The third set of services, which is the fastest growing, involves what Rutkovitz calls compliance-as-a-service.
“Few MSPs are able to offer these on their own,” Rutkovitz said. “Either the MSP has to train up security people – and keep them. And then they have to be experts not in one area of compliance but fifteen. We have built a team of five skillsets, and deliver it as a single service – in the same way that an MSP delivers PCs, servers and help desk as one service. I took the model of what I learned as an MSP, and moved it over to security and compliance, so MSPs can provide these services in a few days.”
Choice offers multiple ways for MSPs to use their services.
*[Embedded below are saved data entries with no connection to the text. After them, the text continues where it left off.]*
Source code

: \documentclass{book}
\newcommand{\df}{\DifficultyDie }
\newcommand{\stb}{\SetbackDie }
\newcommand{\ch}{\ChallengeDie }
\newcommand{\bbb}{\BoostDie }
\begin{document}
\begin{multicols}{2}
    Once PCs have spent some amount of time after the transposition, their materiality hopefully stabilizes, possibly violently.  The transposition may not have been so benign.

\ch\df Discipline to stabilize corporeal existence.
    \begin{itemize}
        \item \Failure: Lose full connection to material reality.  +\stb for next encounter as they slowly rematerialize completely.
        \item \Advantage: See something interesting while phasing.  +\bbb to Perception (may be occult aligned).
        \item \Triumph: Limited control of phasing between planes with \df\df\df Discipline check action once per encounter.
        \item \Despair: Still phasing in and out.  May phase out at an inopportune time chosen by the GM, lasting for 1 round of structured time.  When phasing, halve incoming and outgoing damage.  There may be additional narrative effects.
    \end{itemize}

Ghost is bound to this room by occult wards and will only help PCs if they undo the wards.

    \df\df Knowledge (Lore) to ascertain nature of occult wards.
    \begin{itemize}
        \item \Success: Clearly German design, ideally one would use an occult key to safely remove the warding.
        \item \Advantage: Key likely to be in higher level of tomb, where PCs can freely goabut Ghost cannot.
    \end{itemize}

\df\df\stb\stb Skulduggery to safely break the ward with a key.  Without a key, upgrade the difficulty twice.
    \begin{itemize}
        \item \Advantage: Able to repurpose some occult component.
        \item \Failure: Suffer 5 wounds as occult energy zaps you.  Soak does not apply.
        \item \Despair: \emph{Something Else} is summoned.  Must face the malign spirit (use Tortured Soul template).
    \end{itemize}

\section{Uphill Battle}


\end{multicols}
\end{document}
“We can white label under the MSP brand,” Rutkovitz said. “Or the MSP may want to present an expert third party, so we can come in as an independent and get paid on that. What they don’t want is someone from outside coming in and throwing them under the bus, and we don’t do that. We protect both the MSP and the client. If, for example, we see a password problem, we tell the MSP to get it fixed, and then we rescan.”
Given the focused nature of their compliance offerings, Choice likes to work closely with their partners.
“We aren’t looking for thousands of partners,” Rutkovitz indicated. “We have about 100 in the U.S. and Canada today, and we work closely with them.”
Their partners include a broad range of partner types.
“At one end of the spectrum there are larger MSPs and at the other, there are one to three-man shops,” Rutkovitz said. “The little ones love us because they can offer really big services to their customers. We also have sophisticated high-level MSSPs, but who don’t have compliance, and we have others in between.”
Rutkovitz drew on another analogy from his MSP days to explain how Choice’s offerings fit into an MSP’s quiver of arrows.
“The future for MSPs is clear to me,” he said. “We used to try and keep everything in-house, but would outsource things like cabling that weren’t predictable. It’s difficult to outsource a relationship, however. The MSP needs to focus on customer relationships, focus on that core wheelhouse, and bring in power partners as they need them. Security and compliance aren’t going away. We look at something very few companies look at. We have some tools no one else has, including the ability to scan for things both at rest and in motion, so we can see things like if data is leaving the company.”
Rutkovitz stressed that while compliance is a critical area, it’s not one where customers are clamouring to spend money.
“If a client sees a big risk, they will buy services, but if they don’t, they push back,” he said. “That’s why the risk assessment is so powerful. We have close to a 100 per cent conversion rate between risk assessments, and projects and recurring revenue. Compliance isn’t something that customers are necessarily asking for. The MSP has to do a deeper needs analysis and be proactive. It’s no longer a world where the customer buys stuff every four years because it’s obsolete. That’s a major shift, and that’s part of what we teach.”